**DATA RECORDS:**
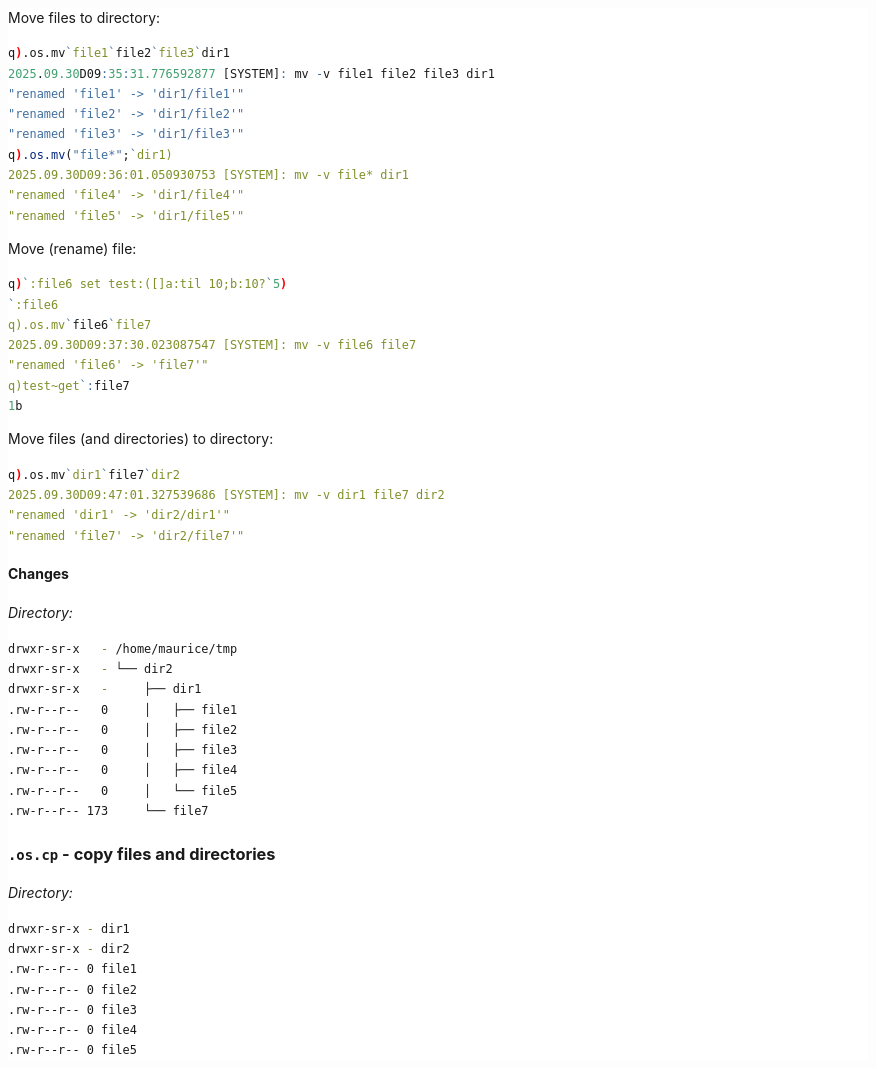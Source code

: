 Move files to directory:
```q
q).os.mv`file1`file2`file3`dir1
2025.09.30D09:35:31.776592877 [SYSTEM]: mv -v file1 file2 file3 dir1
"renamed 'file1' -> 'dir1/file1'"
"renamed 'file2' -> 'dir1/file2'"
"renamed 'file3' -> 'dir1/file3'"
q).os.mv("file*";`dir1)
2025.09.30D09:36:01.050930753 [SYSTEM]: mv -v file* dir1
"renamed 'file4' -> 'dir1/file4'"
"renamed 'file5' -> 'dir1/file5'"
```

Move (rename) file:
```q
q)`:file6 set test:([]a:til 10;b:10?`5)
`:file6
q).os.mv`file6`file7
2025.09.30D09:37:30.023087547 [SYSTEM]: mv -v file6 file7
"renamed 'file6' -> 'file7'"
q)test~get`:file7
1b
```

Move files (and directories) to directory:
```q
q).os.mv`dir1`file7`dir2
2025.09.30D09:47:01.327539686 [SYSTEM]: mv -v dir1 file7 dir2
"renamed 'dir1' -> 'dir2/dir1'"
"renamed 'file7' -> 'dir2/file7'"
```

#### Changes
*Directory:*
```sh
drwxr-sr-x   - /home/maurice/tmp
drwxr-sr-x   - └── dir2
drwxr-sr-x   -     ├── dir1
.rw-r--r--   0     │   ├── file1
.rw-r--r--   0     │   ├── file2
.rw-r--r--   0     │   ├── file3
.rw-r--r--   0     │   ├── file4
.rw-r--r--   0     │   └── file5
.rw-r--r-- 173     └── file7
```

### `.os.cp` - copy files and directories
*Directory:*
```sh
drwxr-sr-x - dir1
drwxr-sr-x - dir2
.rw-r--r-- 0 file1
.rw-r--r-- 0 file2
.rw-r--r-- 0 file3
.rw-r--r-- 0 file4
.rw-r--r-- 0 file5
```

**WORK TO BE COMPLETED:**
Looking at the records above, say how many lines hold the string "renamed". Write nothing but the number.

**TASK RESPONSE:**
8